Collected data:
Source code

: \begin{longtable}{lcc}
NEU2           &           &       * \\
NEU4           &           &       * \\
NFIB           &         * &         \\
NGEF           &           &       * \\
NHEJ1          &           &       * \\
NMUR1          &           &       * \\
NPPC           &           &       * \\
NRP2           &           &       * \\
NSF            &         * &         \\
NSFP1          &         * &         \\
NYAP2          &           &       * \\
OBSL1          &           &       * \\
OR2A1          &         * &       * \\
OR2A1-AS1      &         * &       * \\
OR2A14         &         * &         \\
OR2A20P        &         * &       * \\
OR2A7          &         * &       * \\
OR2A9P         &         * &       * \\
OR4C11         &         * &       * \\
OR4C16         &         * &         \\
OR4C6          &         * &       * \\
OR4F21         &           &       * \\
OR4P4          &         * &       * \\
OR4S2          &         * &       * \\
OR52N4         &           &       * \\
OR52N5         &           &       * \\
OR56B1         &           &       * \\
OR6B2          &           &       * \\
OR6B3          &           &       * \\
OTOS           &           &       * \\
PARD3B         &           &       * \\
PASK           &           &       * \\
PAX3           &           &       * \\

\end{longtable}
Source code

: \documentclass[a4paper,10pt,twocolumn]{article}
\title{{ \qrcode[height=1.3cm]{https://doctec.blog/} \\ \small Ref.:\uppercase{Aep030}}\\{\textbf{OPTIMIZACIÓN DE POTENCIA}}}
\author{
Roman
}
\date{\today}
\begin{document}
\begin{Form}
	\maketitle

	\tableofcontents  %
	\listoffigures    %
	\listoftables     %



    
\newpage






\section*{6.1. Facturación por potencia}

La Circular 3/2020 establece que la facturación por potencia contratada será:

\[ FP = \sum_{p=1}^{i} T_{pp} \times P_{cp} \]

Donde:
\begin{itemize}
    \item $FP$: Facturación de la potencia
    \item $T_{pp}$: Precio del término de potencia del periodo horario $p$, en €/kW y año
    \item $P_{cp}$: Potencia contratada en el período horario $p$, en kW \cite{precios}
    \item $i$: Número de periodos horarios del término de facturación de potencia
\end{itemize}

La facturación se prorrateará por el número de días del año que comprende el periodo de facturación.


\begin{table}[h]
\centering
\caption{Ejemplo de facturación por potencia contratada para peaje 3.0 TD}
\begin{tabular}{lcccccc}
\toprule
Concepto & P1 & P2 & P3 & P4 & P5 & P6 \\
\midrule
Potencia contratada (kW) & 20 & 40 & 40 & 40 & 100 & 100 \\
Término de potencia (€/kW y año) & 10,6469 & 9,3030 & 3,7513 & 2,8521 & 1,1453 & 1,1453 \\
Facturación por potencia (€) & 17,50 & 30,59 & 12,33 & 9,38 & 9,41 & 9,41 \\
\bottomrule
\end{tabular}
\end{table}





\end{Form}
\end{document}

Task goal:
How many lines of the data above include the word "begin"? Only that number should be returned.

Your response:
6